- Opening Delimiter -

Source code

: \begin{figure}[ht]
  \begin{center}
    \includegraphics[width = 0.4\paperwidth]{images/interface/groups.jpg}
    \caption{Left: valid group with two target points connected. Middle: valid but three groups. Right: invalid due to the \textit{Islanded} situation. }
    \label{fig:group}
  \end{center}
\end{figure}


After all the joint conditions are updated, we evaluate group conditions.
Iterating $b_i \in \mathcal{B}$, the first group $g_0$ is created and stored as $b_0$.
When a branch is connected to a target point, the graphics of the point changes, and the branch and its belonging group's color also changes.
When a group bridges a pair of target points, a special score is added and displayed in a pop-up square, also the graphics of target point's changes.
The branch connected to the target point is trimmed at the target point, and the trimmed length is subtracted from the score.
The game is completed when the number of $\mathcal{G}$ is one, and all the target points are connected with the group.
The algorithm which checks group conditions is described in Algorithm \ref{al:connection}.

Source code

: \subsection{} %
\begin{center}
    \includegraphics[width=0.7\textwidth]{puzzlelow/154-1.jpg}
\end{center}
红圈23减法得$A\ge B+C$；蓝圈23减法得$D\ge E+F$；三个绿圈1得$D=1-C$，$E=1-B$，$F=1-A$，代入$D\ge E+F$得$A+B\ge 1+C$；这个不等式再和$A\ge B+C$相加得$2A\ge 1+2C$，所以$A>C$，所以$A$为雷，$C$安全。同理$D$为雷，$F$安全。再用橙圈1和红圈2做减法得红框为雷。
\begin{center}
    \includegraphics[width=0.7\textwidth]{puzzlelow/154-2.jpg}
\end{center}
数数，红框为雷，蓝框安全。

- Closing Delimiter -

What you need to do: The complete material should be output once more, word for word.

Written solution:
Source code

: \begin{figure}[ht]
  \begin{center}
    \includegraphics[width = 0.4\paperwidth]{images/interface/groups.jpg}
    \caption{Left: valid group with two target points connected. Middle: valid but three groups. Right: invalid due to the \textit{Islanded} situation. }
    \label{fig:group}
  \end{center}
\end{figure}


After all the joint conditions are updated, we evaluate group conditions.
Iterating $b_i \in \mathcal{B}$, the first group $g_0$ is created and stored as $b_0$.
When a branch is connected to a target point, the graphics of the point changes, and the branch and its belonging group's color also changes.
When a group bridges a pair of target points, a special score is added and displayed in a pop-up square, also the graphics of target point's changes.
The branch connected to the target point is trimmed at the target point, and the trimmed length is subtracted from the score.
The game is completed when the number of $\mathcal{G}$ is one, and all the target points are connected with the group.
The algorithm which checks group conditions is described in Algorithm \ref{al:connection}.

Source code

: \subsection{} %
\begin{center}
    \includegraphics[width=0.7\textwidth]{puzzlelow/154-1.jpg}
\end{center}
红圈23减法得$A\ge B+C$；蓝圈23减法得$D\ge E+F$；三个绿圈1得$D=1-C$，$E=1-B$，$F=1-A$，代入$D\ge E+F$得$A+B\ge 1+C$；这个不等式再和$A\ge B+C$相加得$2A\ge 1+2C$，所以$A>C$，所以$A$为雷，$C$安全。同理$D$为雷，$F$安全。再用橙圈1和红圈2做减法得红框为雷。
\begin{center}
    \includegraphics[width=0.7\textwidth]{puzzlelow/154-2.jpg}
\end{center}
数数，红框为雷，蓝框安全。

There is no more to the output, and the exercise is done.